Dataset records
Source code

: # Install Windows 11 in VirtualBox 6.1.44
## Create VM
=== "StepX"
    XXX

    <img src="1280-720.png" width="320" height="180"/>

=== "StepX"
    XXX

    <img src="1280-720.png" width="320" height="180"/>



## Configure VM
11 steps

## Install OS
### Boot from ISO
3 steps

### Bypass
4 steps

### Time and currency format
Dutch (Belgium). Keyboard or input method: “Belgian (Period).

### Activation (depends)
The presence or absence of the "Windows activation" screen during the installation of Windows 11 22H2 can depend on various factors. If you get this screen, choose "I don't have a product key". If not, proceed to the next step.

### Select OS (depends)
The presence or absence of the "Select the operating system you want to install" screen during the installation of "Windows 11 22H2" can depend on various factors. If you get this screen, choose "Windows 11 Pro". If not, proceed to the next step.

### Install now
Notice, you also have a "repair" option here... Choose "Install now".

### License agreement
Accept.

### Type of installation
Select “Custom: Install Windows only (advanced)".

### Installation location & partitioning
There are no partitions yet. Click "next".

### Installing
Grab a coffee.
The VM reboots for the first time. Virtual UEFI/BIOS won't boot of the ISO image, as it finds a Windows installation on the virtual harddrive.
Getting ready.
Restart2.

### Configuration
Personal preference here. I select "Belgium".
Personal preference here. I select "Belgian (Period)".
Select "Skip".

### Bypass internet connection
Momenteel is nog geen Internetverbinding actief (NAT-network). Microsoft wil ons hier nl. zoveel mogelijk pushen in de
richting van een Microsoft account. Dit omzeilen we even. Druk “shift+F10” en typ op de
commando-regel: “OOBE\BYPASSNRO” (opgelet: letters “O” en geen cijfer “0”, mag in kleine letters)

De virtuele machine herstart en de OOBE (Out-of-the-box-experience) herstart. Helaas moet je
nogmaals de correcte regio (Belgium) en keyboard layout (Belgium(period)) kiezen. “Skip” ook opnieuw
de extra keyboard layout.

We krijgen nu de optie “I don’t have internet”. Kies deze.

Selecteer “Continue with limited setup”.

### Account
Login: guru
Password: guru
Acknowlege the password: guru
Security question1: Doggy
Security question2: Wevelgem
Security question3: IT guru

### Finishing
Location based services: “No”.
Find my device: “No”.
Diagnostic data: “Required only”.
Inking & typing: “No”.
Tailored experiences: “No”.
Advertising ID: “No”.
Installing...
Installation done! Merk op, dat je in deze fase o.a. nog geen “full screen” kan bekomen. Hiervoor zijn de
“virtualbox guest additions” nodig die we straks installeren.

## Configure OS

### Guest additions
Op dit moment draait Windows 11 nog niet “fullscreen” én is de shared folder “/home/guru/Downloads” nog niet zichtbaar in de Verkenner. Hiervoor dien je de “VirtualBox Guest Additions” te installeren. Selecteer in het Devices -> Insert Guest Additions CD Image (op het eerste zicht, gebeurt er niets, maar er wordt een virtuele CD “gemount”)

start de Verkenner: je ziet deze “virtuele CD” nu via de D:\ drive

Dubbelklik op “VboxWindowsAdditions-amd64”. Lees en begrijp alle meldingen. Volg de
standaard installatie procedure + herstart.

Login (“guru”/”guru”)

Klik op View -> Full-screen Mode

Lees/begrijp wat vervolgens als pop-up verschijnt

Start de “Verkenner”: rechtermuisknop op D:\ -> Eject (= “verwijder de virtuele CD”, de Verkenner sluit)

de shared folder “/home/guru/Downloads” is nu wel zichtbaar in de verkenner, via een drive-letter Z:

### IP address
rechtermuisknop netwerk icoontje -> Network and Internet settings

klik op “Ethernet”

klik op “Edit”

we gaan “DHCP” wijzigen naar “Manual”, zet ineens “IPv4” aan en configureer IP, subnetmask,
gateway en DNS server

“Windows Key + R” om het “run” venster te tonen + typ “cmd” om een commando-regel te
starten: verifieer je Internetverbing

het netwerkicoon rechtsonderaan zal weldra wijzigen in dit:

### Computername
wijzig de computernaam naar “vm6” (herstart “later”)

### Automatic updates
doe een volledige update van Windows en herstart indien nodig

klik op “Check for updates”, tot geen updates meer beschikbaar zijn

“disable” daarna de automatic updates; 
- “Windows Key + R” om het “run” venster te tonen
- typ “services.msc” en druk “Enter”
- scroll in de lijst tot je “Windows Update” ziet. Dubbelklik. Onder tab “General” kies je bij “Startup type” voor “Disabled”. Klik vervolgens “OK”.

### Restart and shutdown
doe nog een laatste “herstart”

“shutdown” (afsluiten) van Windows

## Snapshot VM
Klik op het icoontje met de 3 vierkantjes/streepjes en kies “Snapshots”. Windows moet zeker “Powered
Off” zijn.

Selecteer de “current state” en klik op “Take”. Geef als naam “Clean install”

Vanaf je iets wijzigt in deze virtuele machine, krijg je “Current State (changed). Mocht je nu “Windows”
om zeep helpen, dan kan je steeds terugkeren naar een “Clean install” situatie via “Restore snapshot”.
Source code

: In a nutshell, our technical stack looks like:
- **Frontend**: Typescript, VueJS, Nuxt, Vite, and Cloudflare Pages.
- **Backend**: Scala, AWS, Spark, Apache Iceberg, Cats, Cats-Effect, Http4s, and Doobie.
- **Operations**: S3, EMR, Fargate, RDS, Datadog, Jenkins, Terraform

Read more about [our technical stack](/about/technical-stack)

What you should do - Among the entries above, find the line with "start de Verkenner: je" and the line with "een commando-regel te"; give again exactly these two lines and all lines between them.

Response below -
start de Verkenner: je ziet deze “virtuele CD” nu via de D:\ drive

Dubbelklik op “VboxWindowsAdditions-amd64”. Lees en begrijp alle meldingen. Volg de
standaard installatie procedure + herstart.

Login (“guru”/”guru”)

Klik op View -> Full-screen Mode

Lees/begrijp wat vervolgens als pop-up verschijnt

Start de “Verkenner”: rechtermuisknop op D:\ -> Eject (= “verwijder de virtuele CD”, de Verkenner sluit)

de shared folder “/home/guru/Downloads” is nu wel zichtbaar in de verkenner, via een drive-letter Z:

### IP address
rechtermuisknop netwerk icoontje -> Network and Internet settings

klik op “Ethernet”

klik op “Edit”

we gaan “DHCP” wijzigen naar “Manual”, zet ineens “IPv4” aan en configureer IP, subnetmask,
gateway en DNS server

“Windows Key + R” om het “run” venster te tonen + typ “cmd” om een commando-regel te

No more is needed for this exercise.